Hand-painted Orthodox icons with a complex composition that includes the Resurrection – the Harrowing of Hades and the main Church feasts became widespread in the 19th century. The centerpiece of the given antique Russian icon bears the detailed variation of the Resurrection – the Harrowing of Hades, popular in the later-period Russian icon paintings. Besides the depictions of Christ – rising from the tomb and leading Adam out of the pits of hell – the religious icon composition includes two processions: the angels descending to the Gates of Hell and the Pious led by the Good Thief and marching up to the Kingdom of Heaven. In the corners of the religious icon centerpiece, we see two other Gospel scenes – “The Revelation of the Angel to the Myrrh-bearing women” and “The Revelation of Christ to the Apostles on the Sea of Galilee.” In the earlier cycles of such Orthodox Christian icons made in the 16th and 17th centuries, these scenes, along with the Feasts, would be included into the Passion iconography or religious icon paintings dedicated to the Revelations of Christ after the Resurrections. In this case, the Passion cycle forms the inner frame of border scenes, twelve in number. The selection of Passion scenes included in this antique Russian icon is traditional for this iconographic variation. The only unique feature is the scene of Judas accepting the 30 pieces of silver (border scene 20), not often seen in such cycles.

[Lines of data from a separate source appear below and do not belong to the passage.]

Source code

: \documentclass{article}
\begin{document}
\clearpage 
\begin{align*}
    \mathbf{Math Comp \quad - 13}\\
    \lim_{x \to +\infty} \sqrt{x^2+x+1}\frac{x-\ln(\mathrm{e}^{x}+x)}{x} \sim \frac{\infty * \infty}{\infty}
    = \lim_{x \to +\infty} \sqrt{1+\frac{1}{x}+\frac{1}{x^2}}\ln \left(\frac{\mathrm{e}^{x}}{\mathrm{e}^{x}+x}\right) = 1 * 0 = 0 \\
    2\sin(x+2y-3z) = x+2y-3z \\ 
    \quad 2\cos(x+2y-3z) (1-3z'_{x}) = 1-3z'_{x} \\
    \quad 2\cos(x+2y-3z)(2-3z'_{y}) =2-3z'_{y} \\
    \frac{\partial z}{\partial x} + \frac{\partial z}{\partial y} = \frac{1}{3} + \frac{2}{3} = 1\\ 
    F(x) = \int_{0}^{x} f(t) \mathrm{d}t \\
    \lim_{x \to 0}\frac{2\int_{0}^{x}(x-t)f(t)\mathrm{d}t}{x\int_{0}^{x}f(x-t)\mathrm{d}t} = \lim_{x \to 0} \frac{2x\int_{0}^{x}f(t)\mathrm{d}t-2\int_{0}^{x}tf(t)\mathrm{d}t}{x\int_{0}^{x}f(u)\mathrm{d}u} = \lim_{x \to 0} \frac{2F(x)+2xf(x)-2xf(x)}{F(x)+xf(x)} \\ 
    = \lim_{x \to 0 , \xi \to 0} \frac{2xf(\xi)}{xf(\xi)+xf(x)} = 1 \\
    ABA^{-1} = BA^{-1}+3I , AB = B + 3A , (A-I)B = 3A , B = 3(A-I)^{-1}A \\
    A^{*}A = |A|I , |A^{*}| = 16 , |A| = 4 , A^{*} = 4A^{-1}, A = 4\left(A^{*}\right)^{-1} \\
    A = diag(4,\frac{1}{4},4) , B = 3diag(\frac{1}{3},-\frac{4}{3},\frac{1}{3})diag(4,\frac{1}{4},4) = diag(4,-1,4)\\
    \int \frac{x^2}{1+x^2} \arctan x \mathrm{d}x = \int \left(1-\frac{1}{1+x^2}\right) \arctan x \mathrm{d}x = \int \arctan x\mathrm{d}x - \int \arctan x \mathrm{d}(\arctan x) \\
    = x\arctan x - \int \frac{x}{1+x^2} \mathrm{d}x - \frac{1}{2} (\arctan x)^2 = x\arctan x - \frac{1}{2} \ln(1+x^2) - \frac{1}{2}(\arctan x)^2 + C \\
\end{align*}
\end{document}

The Feast cycle – containing 16 border scenes and forming the exterior frame – begins with the Nativity of the Mother of God, which inaugurates the yearly liturgical cycle, and ends with the Elevation of the Holy Cross. The inclusion of the “Raising of Lazarus,” “The Fiery Ascent of the Prophet Elias,” and the “Beheading of John the Baptist” is highly symbolic. John the Baptist is the first man who openly proclaimed the coming of Christ and the Messiah’s role in the Salvation of Mankind, while the other two scenes are seen as forerunners of the Resurrection. In the upmost tier, we see the Old Testament Trinity and the “Monogenis” (The Only Begotten Son) religious icon paintings, which are symbols of the Reunification of the Three Persons of the Trinity and the sign of Mankind’s return to the Kingdom of Heaven.